Ch.15. Slightly Unusual Behaviors (SUBs).

            Pat has never been a model of conventionality. In fact, she’s sometimes     decidedly unconventional. For example, for years she’s picked up rocks almost every time we go out to dinner, taking one or two from parking lots and garden areas. The rocks aren’t special. They’re neither large nor particularly compelling or beautiful – just rocks. We have a good portion of our garage full of these rocks,

keeping each other company. Let me add that we also own an extensive collection of minerals such as turquoise and a collection of seashells that Pat and I have gathered, on her initiative, over the last thirty years. Pat’s been a rock lover all her life, having grown up on a cliff overlooking the agate filled St. Croix River.  

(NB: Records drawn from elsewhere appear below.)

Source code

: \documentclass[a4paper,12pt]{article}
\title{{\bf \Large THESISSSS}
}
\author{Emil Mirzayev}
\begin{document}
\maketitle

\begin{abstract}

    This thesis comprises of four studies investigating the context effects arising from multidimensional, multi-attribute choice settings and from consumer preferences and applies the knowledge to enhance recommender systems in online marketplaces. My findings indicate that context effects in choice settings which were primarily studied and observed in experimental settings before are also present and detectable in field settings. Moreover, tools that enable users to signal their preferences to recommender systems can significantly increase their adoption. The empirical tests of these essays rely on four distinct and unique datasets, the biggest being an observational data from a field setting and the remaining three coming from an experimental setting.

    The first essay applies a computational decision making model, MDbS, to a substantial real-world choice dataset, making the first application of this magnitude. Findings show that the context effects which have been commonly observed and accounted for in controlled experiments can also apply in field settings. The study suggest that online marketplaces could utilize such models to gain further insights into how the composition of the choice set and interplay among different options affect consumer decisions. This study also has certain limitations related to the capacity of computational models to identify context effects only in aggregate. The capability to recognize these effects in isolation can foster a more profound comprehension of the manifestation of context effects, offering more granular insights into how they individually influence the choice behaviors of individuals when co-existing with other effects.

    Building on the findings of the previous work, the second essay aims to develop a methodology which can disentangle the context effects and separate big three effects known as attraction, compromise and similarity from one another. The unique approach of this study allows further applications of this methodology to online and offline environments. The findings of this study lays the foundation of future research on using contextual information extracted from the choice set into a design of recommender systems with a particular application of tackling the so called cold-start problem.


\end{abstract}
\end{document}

            Lewy Body has added to Pat’s unconventionality. Now she does unpredictable things that are just a little “off.” One example: the other day she ordered both raspberry lemonade and a non-alcoholic beer with dinner.

      Another example is that sometimes at breakfast with our friends, Pat seems to become bored with the conversation and she simply drifts away, even on occasion reading a book or newspaper at the table.

            I call these actions “subs,” which stands for “slightly unusual behaviors.” They have made me recognize how much normal social life is full of norms, guidelines and rules. It’s as if Pat were saying that she doesn’t have time anymore to bother with silly rules and conventions that just limit people’s freedom of expression.  And when I do “hint” that what she is doing is a little odd, as I did when she ordered those two drinks, she often shrugs me off. So, what the Hell.

            I do have one question, though. How much is Pat aware that she is breaking these relatively minor societal conventions. Does she know and not care? Or does she not realize what is happening? If the former, I should stay out of her way. If the latter, perhaps I should at least call it to her attention?  Probably sometimes she knows and other times not. How can I tell?

 

Pat’s comments on SUB’s.

            I am aware that I am following what I have been taught to do in my family. If something feels more correct or more OK than a conventional response, then do it. Do what feels right to you, not what everyone else wants you to do.

 My response is that it depends on what is going on with the groups and with me.  For example, after trying the O’Douls beer, I did not like it very much, so I switched to asking for a pink lemonade which was much better. I did not ask for a substitution. I had ordered an O’Douls but did not like it though I HAD ALREADY BEGUN TO DRINK IT.

            At the movies I bought two boxes of different kinds of candy before the show. As I’ve grown I know if I want more than one kind of candy that’s ok. There isn’t anybody telling me I can only have one.

 

Added note January 2020. Ron.

            A year has passed since I wrote my previous comments. During this time, I’ve learned mostly to ignore these small details. Compared with bigger concerns such as hallucinations and the danger from falling I don’t need to worry about these minor differences. I still notice them, but they simply don’t cause me to feel as embarrassed. And if I do choose to feel embarrassed that is my problem, not Pat’s.